Sunday, April 15, 2007

Micronation - Petoria revisited

 Rule #8 of Collecting - Found your own country and print your own stamps and currency, or find the smallest country on earth and buy their stamps and currency, or program your own World on the Internet and get everyone to recognize it and then code your own currency, and trade it for currency that's actually worth something.

Personally, I am looking for stamps from the kingdoms of Hutt River Province (a kingdom in Australia), Sealand, Lundy, and Rattlesnake Island on Lake Erie to add to my collection.

Micronations – sometimes also referred to as a cybernations, fantasy countries, model countries, and new country projects – are entities that resemble independent nations or states but which are unrecognized by them, and which for the most part exist only on paper, on the Internet, or in the minds of their creators. Micronations differ from secession and self-determination movements in that they are largely viewed as being eccentric and ephemeral in nature, and are often created and maintained by a single person or family group.

Source: Micronation - Wikipedia, the free encyclopedia

And possibly if Second Life starts issuing postage stamps they may be worth collecting.

One argument that Second Life is no longer a game is that you have news agencies, embassies and department stores like Sears setting up a virtual place inside the virtual world. More discussion of the ban on virtual goods except for those found Second Life can be found on Auctionbytes, Marketing Vox and ITWire. Also at Auctionbytes Ina Steiner speculates about the possibility of a Second Life acquisition by eBay.
If you run a "Second Life" search on eBay you will currently see over 100 items -- most of which are Lindens or Linden Dollars -- the currency traded inside the Second Life virtual world.

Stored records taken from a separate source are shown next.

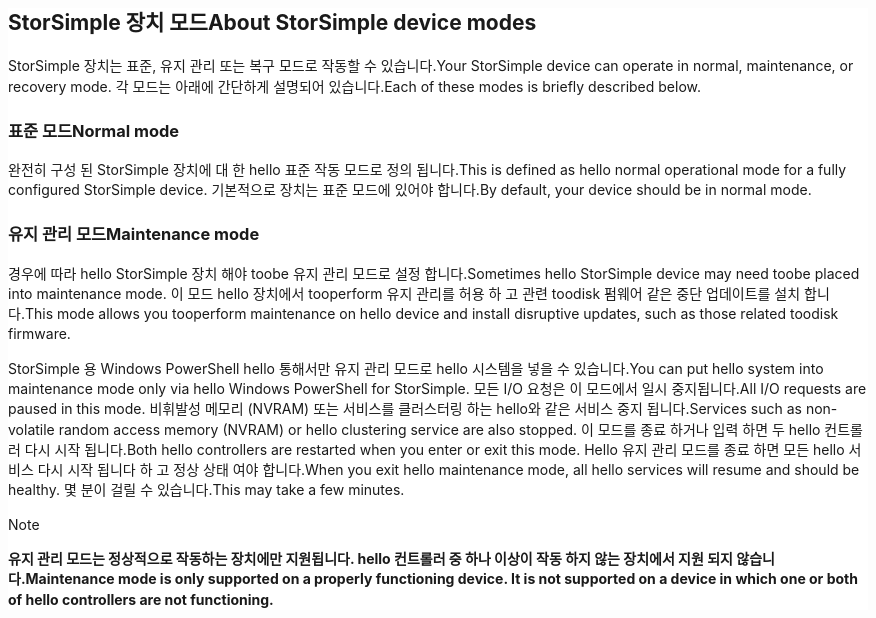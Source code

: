 ## <a name="about-storsimple-device-modes"></a><span data-ttu-id="2c614-111">StorSimple 장치 모드</span><span class="sxs-lookup"><span data-stu-id="2c614-111">About StorSimple device modes</span></span>

<span data-ttu-id="2c614-112">StorSimple 장치는 표준, 유지 관리 또는 복구 모드로 작동할 수 있습니다.</span><span class="sxs-lookup"><span data-stu-id="2c614-112">Your StorSimple device can operate in normal, maintenance, or recovery mode.</span></span> <span data-ttu-id="2c614-113">각 모드는 아래에 간단하게 설명되어 있습니다.</span><span class="sxs-lookup"><span data-stu-id="2c614-113">Each of these modes is briefly described below.</span></span>

### <a name="normal-mode"></a><span data-ttu-id="2c614-114">표준 모드</span><span class="sxs-lookup"><span data-stu-id="2c614-114">Normal mode</span></span>

<span data-ttu-id="2c614-115">완전히 구성 된 StorSimple 장치에 대 한 hello 표준 작동 모드로 정의 됩니다.</span><span class="sxs-lookup"><span data-stu-id="2c614-115">This is defined as hello normal operational mode for a fully configured StorSimple device.</span></span> <span data-ttu-id="2c614-116">기본적으로 장치는 표준 모드에 있어야 합니다.</span><span class="sxs-lookup"><span data-stu-id="2c614-116">By default, your device should be in normal mode.</span></span>

### <a name="maintenance-mode"></a><span data-ttu-id="2c614-117">유지 관리 모드</span><span class="sxs-lookup"><span data-stu-id="2c614-117">Maintenance mode</span></span>

<span data-ttu-id="2c614-118">경우에 따라 hello StorSimple 장치 해야 toobe 유지 관리 모드로 설정 합니다.</span><span class="sxs-lookup"><span data-stu-id="2c614-118">Sometimes hello StorSimple device may need toobe placed into maintenance mode.</span></span> <span data-ttu-id="2c614-119">이 모드 hello 장치에서 tooperform 유지 관리를 허용 하 고 관련 toodisk 펌웨어 같은 중단 업데이트를 설치 합니다.</span><span class="sxs-lookup"><span data-stu-id="2c614-119">This mode allows you tooperform maintenance on hello device and install disruptive updates, such as those related toodisk firmware.</span></span>

<span data-ttu-id="2c614-120">StorSimple 용 Windows PowerShell hello 통해서만 유지 관리 모드로 hello 시스템을 넣을 수 있습니다.</span><span class="sxs-lookup"><span data-stu-id="2c614-120">You can put hello system into maintenance mode only via hello Windows PowerShell for StorSimple.</span></span> <span data-ttu-id="2c614-121">모든 I/O 요청은 이 모드에서 일시 중지됩니다.</span><span class="sxs-lookup"><span data-stu-id="2c614-121">All I/O requests are paused in this mode.</span></span> <span data-ttu-id="2c614-122">비휘발성 메모리 (NVRAM) 또는 서비스를 클러스터링 하는 hello와 같은 서비스 중지 됩니다.</span><span class="sxs-lookup"><span data-stu-id="2c614-122">Services such as non-volatile random access memory (NVRAM) or hello clustering service are also stopped.</span></span> <span data-ttu-id="2c614-123">이 모드를 종료 하거나 입력 하면 두 hello 컨트롤러 다시 시작 됩니다.</span><span class="sxs-lookup"><span data-stu-id="2c614-123">Both hello controllers are restarted when you enter or exit this mode.</span></span> <span data-ttu-id="2c614-124">Hello 유지 관리 모드를 종료 하면 모든 hello 서비스 다시 시작 됩니다 하 고 정상 상태 여야 합니다.</span><span class="sxs-lookup"><span data-stu-id="2c614-124">When you exit hello maintenance mode, all hello services will resume and should be healthy.</span></span> <span data-ttu-id="2c614-125">몇 분이 걸릴 수 있습니다.</span><span class="sxs-lookup"><span data-stu-id="2c614-125">This may take a few minutes.</span></span>

> [!NOTE]
> <span data-ttu-id="2c614-126">**유지 관리 모드는 정상적으로 작동하는 장치에만 지원됩니다. hello 컨트롤러 중 하나 이상이 작동 하지 않는 장치에서 지원 되지 않습니다.**</span><span class="sxs-lookup"><span data-stu-id="2c614-126">**Maintenance mode is only supported on a properly functioning device. It is not supported on a device in which one or both of hello controllers are not functioning.**</span></span>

Source: http://www.traderstrade.com/

Some Hutt River stamps go for less than $10 on e-Bay, you can get your Rattlesnake Island stamps here.

The summer staff, mostly Eastern European, is around 28, and there are separate dorms for the men and women working there. There is also a year-round caretaker and professional chef. The island's workers are trained to recognize each of the members and their families both by appearance and by the yacht they come in on. Any non-members will immediately be turned away by armed Security guards in one of the island's two boats before the intruders even have time to dock.

In order to join the Island Club, one of the current members must quit, and the potential member must receive recommendations from at least two of the island's current members. The cost to join is estimated to be between $100,000 and $300,000 initially, as well as a monthly maintenance fee.

Rattlesnake Island is the world's most exclusive playground of the wealthy, according to the Discovery Channel.

http://en.wikipedia.org/wiki/Rattlesnake_Island_(Lake_Erie)

For a population of 2 people, they must be pretty important.

The island operates the only USPS-sanctioned local post operating in the United States.